##### Given data

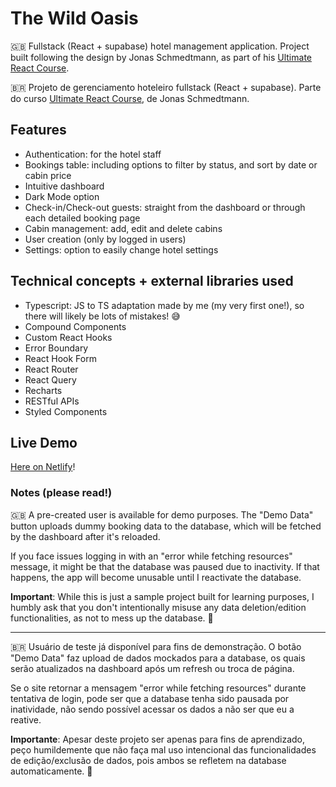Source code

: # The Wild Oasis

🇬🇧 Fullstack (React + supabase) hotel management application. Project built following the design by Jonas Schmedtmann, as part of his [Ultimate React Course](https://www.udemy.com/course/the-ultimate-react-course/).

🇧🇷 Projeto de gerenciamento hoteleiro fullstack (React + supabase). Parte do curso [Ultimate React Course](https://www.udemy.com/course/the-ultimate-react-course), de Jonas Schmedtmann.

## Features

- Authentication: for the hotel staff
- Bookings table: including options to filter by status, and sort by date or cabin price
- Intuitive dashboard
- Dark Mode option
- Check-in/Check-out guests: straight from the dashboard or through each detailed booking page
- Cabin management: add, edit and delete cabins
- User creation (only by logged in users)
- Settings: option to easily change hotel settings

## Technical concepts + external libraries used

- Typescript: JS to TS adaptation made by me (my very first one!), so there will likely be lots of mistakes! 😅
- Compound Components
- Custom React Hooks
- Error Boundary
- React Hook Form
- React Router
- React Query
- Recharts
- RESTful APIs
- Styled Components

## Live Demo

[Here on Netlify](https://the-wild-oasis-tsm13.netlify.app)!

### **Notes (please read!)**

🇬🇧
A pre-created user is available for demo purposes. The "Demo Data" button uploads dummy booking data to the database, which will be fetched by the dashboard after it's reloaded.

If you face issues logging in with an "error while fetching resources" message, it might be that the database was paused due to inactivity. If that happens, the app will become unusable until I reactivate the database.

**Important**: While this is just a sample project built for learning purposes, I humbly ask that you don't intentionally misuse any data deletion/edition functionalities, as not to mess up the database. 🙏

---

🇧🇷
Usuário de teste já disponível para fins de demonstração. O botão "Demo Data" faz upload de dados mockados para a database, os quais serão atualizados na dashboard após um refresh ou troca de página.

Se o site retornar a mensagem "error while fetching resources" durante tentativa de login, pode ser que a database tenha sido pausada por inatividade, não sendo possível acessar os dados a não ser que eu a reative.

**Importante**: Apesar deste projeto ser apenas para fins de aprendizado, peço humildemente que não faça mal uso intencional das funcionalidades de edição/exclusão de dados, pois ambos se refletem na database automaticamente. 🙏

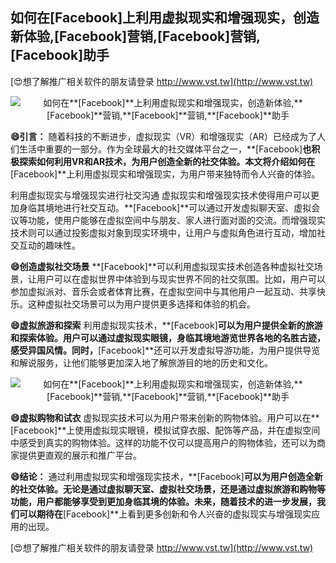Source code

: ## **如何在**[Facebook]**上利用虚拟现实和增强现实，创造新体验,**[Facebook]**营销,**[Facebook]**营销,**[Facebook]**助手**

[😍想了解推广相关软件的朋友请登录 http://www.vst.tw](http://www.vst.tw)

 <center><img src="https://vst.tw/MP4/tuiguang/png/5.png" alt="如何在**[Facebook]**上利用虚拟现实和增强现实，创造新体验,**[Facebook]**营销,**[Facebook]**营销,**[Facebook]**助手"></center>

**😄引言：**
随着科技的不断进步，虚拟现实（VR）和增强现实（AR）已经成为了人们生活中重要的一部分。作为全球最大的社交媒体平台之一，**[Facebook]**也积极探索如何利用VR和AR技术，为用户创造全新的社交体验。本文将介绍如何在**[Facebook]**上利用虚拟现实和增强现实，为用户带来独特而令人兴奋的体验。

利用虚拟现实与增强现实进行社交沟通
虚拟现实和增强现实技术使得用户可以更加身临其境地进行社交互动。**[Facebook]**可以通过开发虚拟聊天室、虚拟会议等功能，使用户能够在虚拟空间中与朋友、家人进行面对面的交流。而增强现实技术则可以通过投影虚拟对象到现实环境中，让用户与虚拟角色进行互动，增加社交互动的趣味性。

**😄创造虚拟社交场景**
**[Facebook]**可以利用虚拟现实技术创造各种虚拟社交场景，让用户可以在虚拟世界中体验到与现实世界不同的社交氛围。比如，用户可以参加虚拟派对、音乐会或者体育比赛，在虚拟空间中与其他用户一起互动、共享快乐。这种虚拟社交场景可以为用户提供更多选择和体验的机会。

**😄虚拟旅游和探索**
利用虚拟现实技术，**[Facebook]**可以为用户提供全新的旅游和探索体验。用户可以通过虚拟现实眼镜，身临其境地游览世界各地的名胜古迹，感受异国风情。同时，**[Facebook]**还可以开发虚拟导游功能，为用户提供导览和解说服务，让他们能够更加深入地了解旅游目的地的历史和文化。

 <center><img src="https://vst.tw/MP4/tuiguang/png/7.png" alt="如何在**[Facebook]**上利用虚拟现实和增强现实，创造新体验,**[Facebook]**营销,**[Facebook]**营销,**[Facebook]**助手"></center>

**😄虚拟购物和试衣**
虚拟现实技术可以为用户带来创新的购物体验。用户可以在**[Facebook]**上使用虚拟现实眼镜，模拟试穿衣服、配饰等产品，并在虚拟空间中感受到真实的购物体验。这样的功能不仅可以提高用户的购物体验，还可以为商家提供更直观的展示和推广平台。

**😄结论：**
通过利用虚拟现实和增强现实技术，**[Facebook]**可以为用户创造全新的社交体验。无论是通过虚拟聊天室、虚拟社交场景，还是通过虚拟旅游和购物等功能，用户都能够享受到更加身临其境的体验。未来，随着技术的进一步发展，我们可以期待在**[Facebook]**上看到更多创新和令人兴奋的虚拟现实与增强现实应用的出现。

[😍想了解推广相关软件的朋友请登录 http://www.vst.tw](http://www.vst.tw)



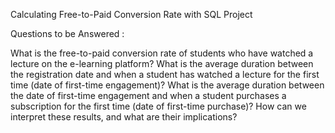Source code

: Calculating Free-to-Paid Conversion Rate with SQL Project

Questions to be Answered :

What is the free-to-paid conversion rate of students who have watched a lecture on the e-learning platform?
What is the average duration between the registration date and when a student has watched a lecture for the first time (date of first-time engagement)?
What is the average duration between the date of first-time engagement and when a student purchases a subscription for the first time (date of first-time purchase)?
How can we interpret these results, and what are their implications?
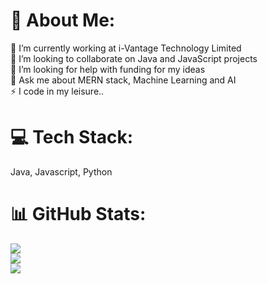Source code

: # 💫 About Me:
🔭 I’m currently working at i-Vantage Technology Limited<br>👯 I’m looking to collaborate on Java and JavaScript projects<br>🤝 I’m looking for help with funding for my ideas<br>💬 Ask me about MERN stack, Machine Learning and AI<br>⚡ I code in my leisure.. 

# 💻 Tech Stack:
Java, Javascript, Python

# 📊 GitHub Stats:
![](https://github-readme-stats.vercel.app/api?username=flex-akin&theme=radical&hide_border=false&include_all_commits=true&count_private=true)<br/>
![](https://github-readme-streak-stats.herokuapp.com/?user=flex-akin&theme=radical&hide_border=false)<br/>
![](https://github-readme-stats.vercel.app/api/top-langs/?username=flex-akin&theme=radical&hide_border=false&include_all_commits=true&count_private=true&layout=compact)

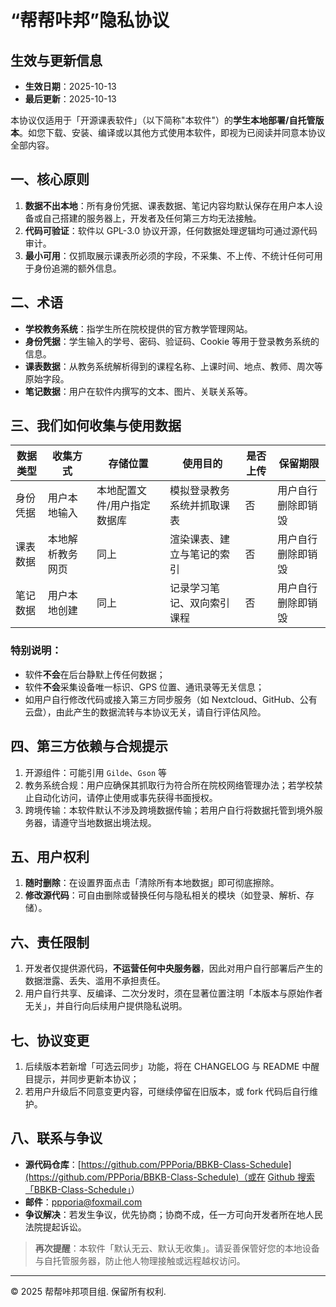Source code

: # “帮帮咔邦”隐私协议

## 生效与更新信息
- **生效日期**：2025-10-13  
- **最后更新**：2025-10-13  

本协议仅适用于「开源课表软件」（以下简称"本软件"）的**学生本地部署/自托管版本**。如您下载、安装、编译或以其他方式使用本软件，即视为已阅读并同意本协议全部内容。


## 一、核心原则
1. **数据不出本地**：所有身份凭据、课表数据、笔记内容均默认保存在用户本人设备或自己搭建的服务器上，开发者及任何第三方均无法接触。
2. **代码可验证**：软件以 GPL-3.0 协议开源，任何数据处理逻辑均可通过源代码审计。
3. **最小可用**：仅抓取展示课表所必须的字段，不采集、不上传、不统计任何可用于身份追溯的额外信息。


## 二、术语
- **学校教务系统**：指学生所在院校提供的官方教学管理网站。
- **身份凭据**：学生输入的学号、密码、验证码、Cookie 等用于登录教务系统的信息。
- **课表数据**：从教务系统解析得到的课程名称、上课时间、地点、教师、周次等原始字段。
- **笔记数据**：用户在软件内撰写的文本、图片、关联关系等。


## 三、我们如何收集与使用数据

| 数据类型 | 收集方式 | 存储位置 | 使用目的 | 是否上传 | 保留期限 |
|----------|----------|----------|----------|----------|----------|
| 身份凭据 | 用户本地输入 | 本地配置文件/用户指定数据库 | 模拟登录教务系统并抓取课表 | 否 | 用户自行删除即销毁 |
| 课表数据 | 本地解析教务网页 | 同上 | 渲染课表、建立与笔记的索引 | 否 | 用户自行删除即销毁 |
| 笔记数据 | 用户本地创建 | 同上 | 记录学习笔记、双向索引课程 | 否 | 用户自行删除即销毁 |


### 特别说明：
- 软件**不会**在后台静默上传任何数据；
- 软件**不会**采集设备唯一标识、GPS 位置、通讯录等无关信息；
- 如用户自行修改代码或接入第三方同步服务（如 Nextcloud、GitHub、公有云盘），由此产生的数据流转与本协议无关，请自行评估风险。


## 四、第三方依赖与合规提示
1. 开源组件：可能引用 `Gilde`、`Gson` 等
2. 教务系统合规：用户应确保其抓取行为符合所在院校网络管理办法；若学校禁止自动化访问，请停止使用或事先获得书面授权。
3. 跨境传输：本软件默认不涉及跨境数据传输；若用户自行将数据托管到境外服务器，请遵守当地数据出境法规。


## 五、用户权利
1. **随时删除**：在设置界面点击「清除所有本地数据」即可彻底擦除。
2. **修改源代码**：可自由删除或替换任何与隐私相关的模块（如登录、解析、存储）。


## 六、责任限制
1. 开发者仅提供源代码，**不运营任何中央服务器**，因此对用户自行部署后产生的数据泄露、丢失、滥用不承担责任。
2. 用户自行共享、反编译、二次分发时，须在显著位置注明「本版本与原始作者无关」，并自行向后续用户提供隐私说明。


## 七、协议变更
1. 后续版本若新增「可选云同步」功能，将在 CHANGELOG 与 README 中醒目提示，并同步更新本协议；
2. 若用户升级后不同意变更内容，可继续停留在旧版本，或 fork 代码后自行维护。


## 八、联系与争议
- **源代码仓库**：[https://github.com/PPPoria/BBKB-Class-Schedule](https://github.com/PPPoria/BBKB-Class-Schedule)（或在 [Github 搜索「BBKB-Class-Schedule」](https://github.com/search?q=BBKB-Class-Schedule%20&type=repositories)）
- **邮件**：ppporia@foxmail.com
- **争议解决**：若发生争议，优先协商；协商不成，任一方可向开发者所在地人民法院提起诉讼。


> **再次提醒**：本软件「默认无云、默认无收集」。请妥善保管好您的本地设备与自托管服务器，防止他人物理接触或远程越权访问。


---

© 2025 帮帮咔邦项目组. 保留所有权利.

##########
##### Given data

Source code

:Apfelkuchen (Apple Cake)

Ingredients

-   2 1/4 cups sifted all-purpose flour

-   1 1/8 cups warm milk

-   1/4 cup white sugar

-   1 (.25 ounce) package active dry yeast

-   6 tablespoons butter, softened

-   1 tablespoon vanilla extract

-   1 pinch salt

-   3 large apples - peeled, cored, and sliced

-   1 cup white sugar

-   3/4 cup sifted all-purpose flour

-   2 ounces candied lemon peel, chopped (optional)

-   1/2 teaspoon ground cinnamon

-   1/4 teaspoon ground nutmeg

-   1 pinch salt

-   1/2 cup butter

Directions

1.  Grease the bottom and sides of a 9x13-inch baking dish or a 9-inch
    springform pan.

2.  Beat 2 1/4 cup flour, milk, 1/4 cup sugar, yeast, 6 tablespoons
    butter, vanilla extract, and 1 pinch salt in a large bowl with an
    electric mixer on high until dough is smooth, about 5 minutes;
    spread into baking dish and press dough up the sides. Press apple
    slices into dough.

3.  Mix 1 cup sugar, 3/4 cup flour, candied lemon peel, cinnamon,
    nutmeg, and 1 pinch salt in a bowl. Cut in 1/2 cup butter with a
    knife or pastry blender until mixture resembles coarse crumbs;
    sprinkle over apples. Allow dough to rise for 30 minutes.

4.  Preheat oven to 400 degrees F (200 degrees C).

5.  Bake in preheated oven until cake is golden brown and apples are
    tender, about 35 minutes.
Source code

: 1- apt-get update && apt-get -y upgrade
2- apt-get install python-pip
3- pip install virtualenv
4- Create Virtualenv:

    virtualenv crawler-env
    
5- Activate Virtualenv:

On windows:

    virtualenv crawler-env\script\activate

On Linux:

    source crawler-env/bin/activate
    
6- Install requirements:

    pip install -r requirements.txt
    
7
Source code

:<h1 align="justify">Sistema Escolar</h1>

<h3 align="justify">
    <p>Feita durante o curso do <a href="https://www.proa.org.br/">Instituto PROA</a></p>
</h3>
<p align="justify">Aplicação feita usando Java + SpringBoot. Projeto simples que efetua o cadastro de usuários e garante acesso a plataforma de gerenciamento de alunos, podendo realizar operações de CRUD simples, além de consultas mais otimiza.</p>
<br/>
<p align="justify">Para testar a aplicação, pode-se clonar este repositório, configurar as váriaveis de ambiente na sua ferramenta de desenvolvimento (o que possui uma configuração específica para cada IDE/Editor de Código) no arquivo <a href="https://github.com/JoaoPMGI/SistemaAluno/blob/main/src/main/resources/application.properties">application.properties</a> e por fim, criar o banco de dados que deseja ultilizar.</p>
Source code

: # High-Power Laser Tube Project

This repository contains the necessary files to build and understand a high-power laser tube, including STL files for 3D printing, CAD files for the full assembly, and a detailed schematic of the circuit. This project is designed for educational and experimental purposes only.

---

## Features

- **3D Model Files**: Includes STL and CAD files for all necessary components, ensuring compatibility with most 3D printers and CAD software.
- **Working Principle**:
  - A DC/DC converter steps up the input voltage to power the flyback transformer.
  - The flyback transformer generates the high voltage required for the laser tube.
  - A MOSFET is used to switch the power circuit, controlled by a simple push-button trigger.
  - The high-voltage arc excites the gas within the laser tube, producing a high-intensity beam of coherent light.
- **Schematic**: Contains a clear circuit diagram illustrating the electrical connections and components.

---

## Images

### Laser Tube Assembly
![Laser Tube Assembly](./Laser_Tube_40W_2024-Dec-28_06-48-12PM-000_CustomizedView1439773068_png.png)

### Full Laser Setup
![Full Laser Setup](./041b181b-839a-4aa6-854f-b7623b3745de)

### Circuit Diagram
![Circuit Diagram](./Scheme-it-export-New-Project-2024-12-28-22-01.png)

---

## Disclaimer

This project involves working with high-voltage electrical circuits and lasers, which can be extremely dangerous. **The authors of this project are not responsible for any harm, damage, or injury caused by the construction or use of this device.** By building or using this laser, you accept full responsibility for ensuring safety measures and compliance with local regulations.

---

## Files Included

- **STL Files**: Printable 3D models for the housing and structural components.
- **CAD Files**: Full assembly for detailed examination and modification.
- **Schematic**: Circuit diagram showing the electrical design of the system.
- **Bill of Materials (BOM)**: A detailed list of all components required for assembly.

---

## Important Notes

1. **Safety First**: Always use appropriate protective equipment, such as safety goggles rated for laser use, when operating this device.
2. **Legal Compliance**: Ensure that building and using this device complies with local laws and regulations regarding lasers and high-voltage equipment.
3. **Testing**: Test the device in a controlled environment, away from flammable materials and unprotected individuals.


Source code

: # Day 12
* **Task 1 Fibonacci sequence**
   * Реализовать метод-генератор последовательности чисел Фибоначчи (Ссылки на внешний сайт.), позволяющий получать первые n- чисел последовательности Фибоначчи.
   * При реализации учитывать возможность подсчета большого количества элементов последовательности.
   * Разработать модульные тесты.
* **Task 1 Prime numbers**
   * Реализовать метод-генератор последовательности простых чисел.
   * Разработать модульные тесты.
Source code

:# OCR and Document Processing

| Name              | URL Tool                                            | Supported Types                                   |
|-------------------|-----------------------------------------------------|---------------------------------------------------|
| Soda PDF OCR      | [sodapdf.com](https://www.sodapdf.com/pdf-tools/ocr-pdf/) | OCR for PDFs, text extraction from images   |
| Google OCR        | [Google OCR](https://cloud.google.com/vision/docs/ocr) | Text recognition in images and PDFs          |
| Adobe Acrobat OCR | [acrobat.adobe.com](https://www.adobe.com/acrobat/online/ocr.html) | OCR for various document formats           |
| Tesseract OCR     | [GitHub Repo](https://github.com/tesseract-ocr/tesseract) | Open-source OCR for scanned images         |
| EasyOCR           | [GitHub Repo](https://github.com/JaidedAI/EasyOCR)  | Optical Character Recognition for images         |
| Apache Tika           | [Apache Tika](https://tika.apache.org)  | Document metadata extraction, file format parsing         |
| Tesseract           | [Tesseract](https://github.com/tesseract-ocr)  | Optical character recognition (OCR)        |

##########
##### Given data

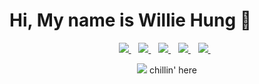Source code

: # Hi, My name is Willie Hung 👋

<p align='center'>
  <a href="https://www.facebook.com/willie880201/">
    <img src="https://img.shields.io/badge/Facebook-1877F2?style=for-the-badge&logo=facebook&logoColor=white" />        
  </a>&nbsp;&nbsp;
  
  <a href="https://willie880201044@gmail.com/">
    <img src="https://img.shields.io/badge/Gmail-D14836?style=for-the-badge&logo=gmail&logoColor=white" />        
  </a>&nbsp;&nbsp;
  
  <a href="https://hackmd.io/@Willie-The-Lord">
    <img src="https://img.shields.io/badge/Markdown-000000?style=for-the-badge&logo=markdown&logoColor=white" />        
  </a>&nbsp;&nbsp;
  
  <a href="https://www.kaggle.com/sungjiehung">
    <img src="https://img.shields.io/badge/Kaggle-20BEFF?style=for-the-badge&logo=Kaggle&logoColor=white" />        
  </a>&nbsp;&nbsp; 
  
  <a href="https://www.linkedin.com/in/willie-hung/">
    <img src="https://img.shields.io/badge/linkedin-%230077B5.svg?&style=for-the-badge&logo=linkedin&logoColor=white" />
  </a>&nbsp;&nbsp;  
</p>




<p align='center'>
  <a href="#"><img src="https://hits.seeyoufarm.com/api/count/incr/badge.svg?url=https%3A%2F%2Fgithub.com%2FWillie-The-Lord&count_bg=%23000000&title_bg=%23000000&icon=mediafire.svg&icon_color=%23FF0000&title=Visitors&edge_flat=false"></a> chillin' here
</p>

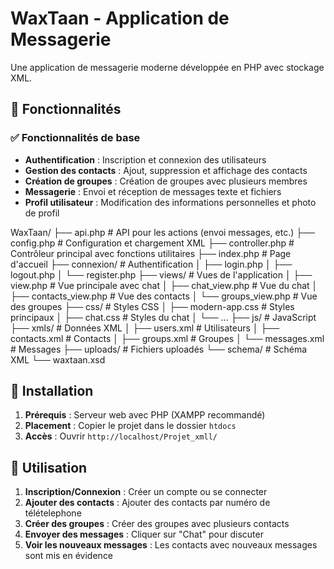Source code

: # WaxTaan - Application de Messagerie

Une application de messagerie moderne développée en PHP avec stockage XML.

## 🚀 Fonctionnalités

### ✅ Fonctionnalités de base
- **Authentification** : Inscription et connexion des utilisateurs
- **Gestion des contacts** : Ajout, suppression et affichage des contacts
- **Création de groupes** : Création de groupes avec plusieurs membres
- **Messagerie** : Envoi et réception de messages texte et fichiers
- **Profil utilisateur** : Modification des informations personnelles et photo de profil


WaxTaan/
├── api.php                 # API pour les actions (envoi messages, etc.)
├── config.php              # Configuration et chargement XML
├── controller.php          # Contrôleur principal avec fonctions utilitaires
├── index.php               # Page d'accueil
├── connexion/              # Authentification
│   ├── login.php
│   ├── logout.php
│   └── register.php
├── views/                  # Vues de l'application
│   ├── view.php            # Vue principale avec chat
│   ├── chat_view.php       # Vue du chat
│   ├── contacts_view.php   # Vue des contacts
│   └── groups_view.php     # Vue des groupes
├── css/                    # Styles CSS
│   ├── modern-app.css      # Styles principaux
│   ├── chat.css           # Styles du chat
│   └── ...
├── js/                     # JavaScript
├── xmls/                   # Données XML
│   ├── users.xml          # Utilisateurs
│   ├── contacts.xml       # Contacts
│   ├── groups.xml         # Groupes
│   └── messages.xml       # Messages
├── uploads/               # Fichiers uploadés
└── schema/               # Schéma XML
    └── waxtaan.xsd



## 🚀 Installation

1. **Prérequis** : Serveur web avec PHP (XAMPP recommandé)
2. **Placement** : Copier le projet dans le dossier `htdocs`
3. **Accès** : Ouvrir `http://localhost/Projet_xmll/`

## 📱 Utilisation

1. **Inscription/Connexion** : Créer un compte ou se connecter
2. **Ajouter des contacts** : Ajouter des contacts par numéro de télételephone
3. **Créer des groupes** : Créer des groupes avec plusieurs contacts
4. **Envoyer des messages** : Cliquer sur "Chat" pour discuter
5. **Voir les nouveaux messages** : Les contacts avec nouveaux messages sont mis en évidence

##########

**About this exercise**
Using the material above, transcribe exactly the lines from the line with "[GitHub Repo](https://github.com/tesseract-ocr/tesseract) |" to the line with "character recognition (OCR)"; both count, and nothing else goes in.

**Expected output**
| Tesseract OCR     | [GitHub Repo](https://github.com/tesseract-ocr/tesseract) | Open-source OCR for scanned images         |
| EasyOCR           | [GitHub Repo](https://github.com/JaidedAI/EasyOCR)  | Optical Character Recognition for images         |
| Apache Tika           | [Apache Tika](https://tika.apache.org)  | Document metadata extraction, file format parsing         |
| Tesseract           | [Tesseract](https://github.com/tesseract-ocr)  | Optical character recognition (OCR)        |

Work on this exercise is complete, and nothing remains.